Сегодня Крестинский в меру своих старческих сил поручил мне впервые работать с делегацией бельгийских ученых, заняться приемом у турок и у нас по случаю отъезда наших артистов в Турцию. У меня обещал быть Ворошилов. Это в зависть бросило лысого замнаркома. Пытается сорвать.
Благодаря кривой и неустроенной жизни (то на квартире, где жена и сын, то в тех комнатах при ВОКСе, где живут дети), я никак не мог приступить к писанию дневника, хотя эту тетрадку мотал с собой то туда, то сюда.

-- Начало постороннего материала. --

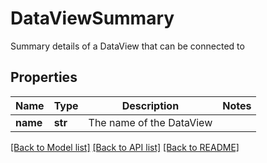 # DataViewSummary

Summary details of a DataView that can be connected to

## Properties
Name | Type | Description | Notes
------------ | ------------- | ------------- | -------------
**name** | **str** | The name of the DataView | 

[[Back to Model list]](../README.md#documentation-for-models) [[Back to API list]](../README.md#documentation-for-api-endpoints) [[Back to README]](../README.md)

При этом всегда боялся за ее судьбу: надо было или запирать, или держать под рукой, чтобы досужий глаз не позабавился этими строками. Поэтому сегодня, в выходной день, когда я никуда не ходил (кроме гуляния с женой по Воробьевым горам), попробую суммарно вспомнить за все эти незаписанные дни встречи и дела, которыми трудовой день мой набит был, как дырявый мешок картошкой, дополна, через край.
Пятого я был вечером на приеме в японском посольстве. Большое общество — главным образом корреспонденты. Вечер был по случаю пребывания в Москве кинорежиссера (с присноблаженным и постным лицом) Камияма. Показывали кусочек японского фильма (весна, лето, осень, зима в Японии); и портреты (рекламные) Камиямы в разных ролях. На ужин столы были распределены так, что главные гости сидели вперемежку, но у каждого стола был свой шеф (она или он) и каждый стол называли именем какого-либо цветка, например: «Лилия», «Роза», «Хризантема» и т. д. Соответственно этому и на плане рассадки каждый стол был отмечен рисунком определенного цветка. В столовой посредине каждого стола была ваза с букетом соответствующих цветов. Столов было около 20. Во время обеда кавказский (грузинский оркестр), грузины танцевали лезгинку.